* _Exercise aim_
Among the entries, find the lines with the string "structure" and report them.

[Plain-text document sources]
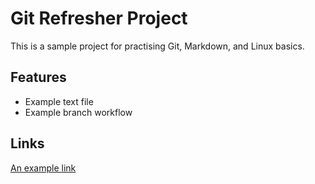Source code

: # Git Refresher Project  

This is a sample project for practising Git, Markdown, and Linux basics.  

## Features  
- Example text file  
- Example branch workflow  

## Links  
[An example link](https://example.com)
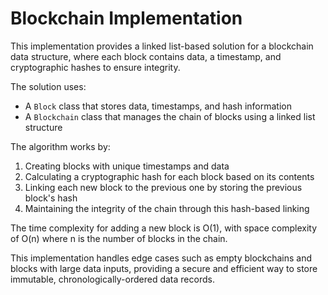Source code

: # Blockchain Implementation

This implementation provides a linked list-based solution for a blockchain data structure, where each block contains data, a timestamp, and cryptographic hashes to ensure integrity.

The solution uses:

- A `Block` class that stores data, timestamps, and hash information
- A `Blockchain` class that manages the chain of blocks using a linked list structure

The algorithm works by:

1. Creating blocks with unique timestamps and data
2. Calculating a cryptographic hash for each block based on its contents
3. Linking each new block to the previous one by storing the previous block's hash
4. Maintaining the integrity of the chain through this hash-based linking

The time complexity for adding a new block is O(1), with space complexity of O(n) where n is the number of blocks in the chain.

This implementation handles edge cases such as empty blockchains and blocks with large data inputs, providing a secure and efficient way to store immutable, chronologically-ordered data records.

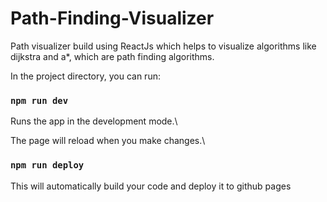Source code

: # Path-Finding-Visualizer
Path visualizer build using ReactJs which helps to visualize algorithms like dijkstra and a*, which are path finding algorithms.

In the project directory, you can run:

### `npm run dev`

Runs the app in the development mode.\

The page will reload when you make changes.\


### `npm run deploy` 

This will automatically build your code and deploy it to github pages
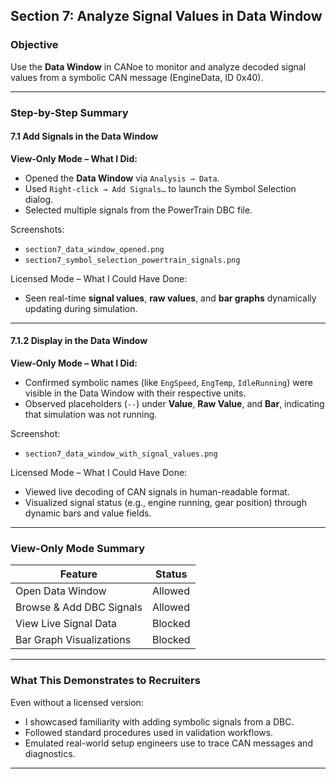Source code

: ## Section 7: Analyze Signal Values in Data Window

### Objective
Use the **Data Window** in CANoe to monitor and analyze decoded signal values from a symbolic CAN message (EngineData, ID 0x40).

---

### Step-by-Step Summary

#### 7.1 Add Signals in the Data Window  
**View-Only Mode – What I Did:**
- Opened the **Data Window** via `Analysis → Data`.
- Used `Right-click → Add Signals…` to launch the Symbol Selection dialog.
- Selected multiple signals from the PowerTrain DBC file.

Screenshots:
- `section7_data_window_opened.png`
- `section7_symbol_selection_powertrain_signals.png`

Licensed Mode – What I Could Have Done:
- Seen real-time **signal values**, **raw values**, and **bar graphs** dynamically updating during simulation.

---

#### 7.1.2 Display in the Data Window  
**View-Only Mode – What I Did:**
- Confirmed symbolic names (like `EngSpeed`, `EngTemp`, `IdleRunning`) were visible in the Data Window with their respective units.
- Observed placeholders (`--`) under **Value**, **Raw Value**, and **Bar**, indicating that simulation was not running.

Screenshot:
- `section7_data_window_with_signal_values.png`

Licensed Mode – What I Could Have Done:
- Viewed live decoding of CAN signals in human-readable format.
- Visualized signal status (e.g., engine running, gear position) through dynamic bars and value fields.

---

### View-Only Mode Summary

| Feature                             | Status     |
|-------------------------------------|------------|
| Open Data Window                    | Allowed    |
| Browse & Add DBC Signals            | Allowed    |
| View Live Signal Data               | Blocked    |
| Bar Graph Visualizations            | Blocked    |

---

### What This Demonstrates to Recruiters
Even without a licensed version:
- I showcased familiarity with adding symbolic signals from a DBC.
- Followed standard procedures used in validation workflows.
- Emulated real-world setup engineers use to trace CAN messages and diagnostics.

---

* _Exercise output_
This implementation provides a linked list-based solution for a blockchain data structure, where each block contains data, a timestamp, and cryptographic hashes to ensure integrity.
- A `Blockchain` class that manages the chain of blocks using a linked list structure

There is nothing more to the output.